TASK REQUIREMENTS =
Report how many lines in the entries below hold the word "string". Your answer is that number alone.
··· AVAILABLE RECORDS ···
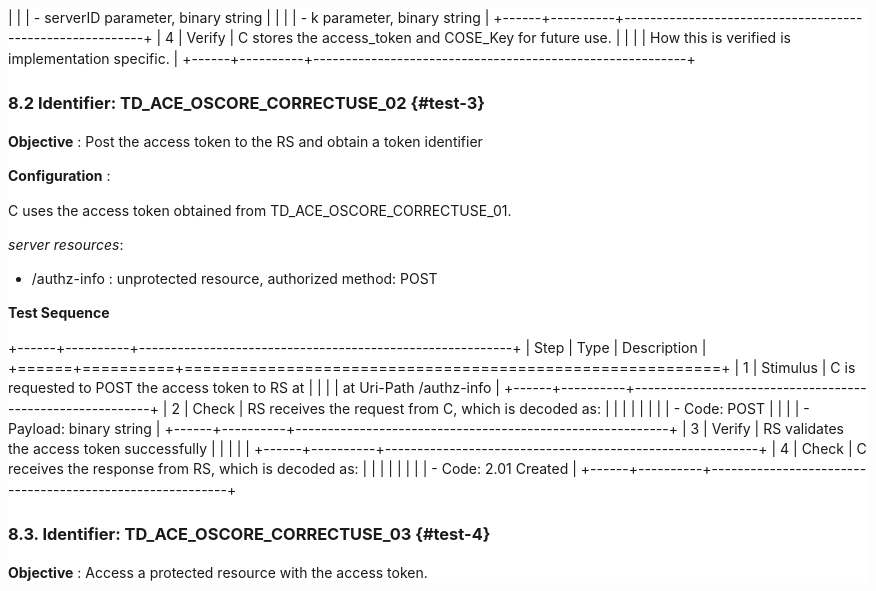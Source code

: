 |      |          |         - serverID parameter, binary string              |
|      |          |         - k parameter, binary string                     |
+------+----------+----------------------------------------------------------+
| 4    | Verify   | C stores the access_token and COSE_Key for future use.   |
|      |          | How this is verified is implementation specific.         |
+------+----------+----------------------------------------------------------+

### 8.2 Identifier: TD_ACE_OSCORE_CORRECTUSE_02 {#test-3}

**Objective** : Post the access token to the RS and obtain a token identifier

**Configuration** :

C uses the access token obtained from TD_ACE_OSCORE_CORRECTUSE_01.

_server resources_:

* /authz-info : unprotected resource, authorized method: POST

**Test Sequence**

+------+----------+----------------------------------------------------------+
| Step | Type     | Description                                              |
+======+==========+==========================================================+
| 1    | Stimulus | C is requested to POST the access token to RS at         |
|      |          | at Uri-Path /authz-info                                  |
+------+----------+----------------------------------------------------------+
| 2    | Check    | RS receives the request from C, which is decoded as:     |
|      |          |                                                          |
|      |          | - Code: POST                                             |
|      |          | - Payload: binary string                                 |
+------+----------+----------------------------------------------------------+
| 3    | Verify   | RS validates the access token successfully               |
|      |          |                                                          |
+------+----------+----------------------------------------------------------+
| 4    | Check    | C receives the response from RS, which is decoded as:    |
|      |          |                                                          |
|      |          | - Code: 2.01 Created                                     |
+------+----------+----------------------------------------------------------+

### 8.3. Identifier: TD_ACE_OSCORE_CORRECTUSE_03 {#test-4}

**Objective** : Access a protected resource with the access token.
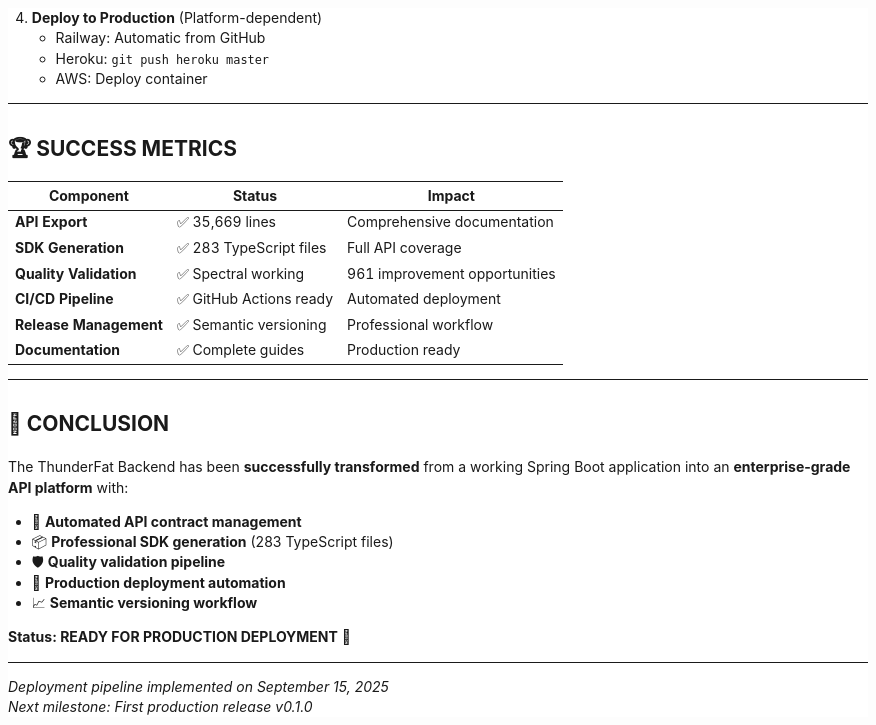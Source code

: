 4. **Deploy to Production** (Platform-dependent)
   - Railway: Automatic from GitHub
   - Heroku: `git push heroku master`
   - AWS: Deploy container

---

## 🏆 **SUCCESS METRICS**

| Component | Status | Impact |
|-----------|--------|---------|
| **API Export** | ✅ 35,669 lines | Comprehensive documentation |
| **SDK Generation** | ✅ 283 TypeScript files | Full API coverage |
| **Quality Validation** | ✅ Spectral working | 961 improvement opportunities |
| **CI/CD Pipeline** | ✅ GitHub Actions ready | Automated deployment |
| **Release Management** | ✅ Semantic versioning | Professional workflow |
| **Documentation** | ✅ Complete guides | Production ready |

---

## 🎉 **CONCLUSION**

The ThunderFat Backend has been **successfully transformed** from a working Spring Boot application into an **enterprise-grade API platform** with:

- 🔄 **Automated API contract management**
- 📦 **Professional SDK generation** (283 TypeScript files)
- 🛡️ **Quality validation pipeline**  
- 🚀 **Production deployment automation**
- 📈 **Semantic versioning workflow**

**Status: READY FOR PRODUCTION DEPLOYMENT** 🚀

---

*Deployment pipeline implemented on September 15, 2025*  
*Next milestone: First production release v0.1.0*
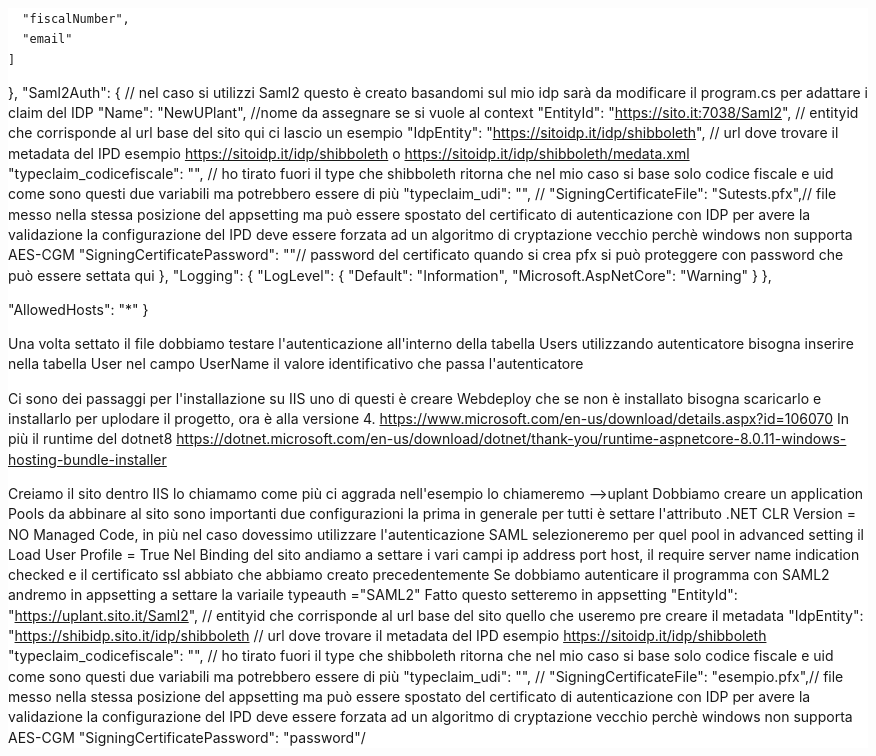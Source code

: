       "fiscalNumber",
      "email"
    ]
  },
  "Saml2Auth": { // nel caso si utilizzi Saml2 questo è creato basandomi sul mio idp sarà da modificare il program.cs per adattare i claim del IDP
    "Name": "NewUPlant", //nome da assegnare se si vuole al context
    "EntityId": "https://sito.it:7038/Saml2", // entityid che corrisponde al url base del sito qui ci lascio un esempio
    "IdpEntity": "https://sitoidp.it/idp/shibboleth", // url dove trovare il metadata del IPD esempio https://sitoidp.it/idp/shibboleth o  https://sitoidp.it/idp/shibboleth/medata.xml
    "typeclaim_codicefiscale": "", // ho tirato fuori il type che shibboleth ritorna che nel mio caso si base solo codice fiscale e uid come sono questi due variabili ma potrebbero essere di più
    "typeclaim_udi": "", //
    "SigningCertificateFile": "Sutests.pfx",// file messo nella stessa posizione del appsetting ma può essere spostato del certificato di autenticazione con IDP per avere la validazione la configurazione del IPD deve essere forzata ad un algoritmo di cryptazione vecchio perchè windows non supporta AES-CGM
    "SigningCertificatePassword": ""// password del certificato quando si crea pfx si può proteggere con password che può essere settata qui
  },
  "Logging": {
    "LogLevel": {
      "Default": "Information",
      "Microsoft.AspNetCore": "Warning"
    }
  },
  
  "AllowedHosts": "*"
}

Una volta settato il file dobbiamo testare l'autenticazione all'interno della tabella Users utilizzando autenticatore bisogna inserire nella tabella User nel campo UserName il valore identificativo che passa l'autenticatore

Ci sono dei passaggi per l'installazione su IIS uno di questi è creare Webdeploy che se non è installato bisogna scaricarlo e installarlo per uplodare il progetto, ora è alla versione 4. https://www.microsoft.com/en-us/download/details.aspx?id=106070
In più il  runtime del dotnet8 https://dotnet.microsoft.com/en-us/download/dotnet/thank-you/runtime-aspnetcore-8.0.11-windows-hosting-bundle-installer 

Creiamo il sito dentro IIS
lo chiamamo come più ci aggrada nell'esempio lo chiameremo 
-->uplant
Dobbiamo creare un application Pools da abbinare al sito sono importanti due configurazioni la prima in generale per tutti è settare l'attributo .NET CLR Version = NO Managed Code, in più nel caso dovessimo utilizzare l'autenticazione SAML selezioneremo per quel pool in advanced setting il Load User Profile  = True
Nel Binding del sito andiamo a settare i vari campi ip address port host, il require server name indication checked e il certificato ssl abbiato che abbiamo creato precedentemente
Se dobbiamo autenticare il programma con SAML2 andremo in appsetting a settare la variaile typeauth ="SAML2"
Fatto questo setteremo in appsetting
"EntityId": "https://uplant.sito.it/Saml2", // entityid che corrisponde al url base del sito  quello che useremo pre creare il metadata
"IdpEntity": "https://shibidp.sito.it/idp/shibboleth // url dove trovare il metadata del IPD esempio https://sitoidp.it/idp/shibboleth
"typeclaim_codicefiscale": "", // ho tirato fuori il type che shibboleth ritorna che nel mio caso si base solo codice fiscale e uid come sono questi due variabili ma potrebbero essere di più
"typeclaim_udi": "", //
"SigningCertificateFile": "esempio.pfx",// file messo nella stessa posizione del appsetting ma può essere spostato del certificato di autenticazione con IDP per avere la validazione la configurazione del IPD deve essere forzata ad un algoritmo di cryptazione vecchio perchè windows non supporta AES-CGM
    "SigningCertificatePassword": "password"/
···
··· AVAILABLE RECORDS ···
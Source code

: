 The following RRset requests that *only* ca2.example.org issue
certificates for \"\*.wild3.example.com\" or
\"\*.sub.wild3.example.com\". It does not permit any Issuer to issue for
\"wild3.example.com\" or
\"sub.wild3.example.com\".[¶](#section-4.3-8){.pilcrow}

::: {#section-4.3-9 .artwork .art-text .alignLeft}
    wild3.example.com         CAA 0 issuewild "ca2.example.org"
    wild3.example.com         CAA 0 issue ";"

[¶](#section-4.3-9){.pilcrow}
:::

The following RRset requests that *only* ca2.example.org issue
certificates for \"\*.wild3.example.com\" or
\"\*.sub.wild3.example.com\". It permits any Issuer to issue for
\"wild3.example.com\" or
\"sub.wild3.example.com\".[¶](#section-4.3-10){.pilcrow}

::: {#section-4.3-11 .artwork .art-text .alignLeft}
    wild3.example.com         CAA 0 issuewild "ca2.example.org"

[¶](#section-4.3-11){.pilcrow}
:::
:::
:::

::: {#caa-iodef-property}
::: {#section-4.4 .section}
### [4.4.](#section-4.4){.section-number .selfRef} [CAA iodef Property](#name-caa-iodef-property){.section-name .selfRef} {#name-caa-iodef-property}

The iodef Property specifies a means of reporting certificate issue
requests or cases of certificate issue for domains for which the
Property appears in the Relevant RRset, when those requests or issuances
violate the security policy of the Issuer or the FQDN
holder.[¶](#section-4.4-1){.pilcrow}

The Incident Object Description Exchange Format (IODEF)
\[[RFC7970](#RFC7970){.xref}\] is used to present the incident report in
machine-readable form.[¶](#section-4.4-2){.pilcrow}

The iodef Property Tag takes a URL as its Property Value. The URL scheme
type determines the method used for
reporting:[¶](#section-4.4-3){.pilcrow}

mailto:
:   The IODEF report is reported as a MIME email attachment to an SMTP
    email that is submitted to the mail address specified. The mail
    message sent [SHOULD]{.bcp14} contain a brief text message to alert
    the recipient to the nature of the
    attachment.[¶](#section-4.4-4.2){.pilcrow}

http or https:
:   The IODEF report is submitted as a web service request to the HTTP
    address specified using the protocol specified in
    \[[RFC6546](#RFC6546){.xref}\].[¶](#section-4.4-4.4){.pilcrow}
···
EXERCISE OUTPUT =
3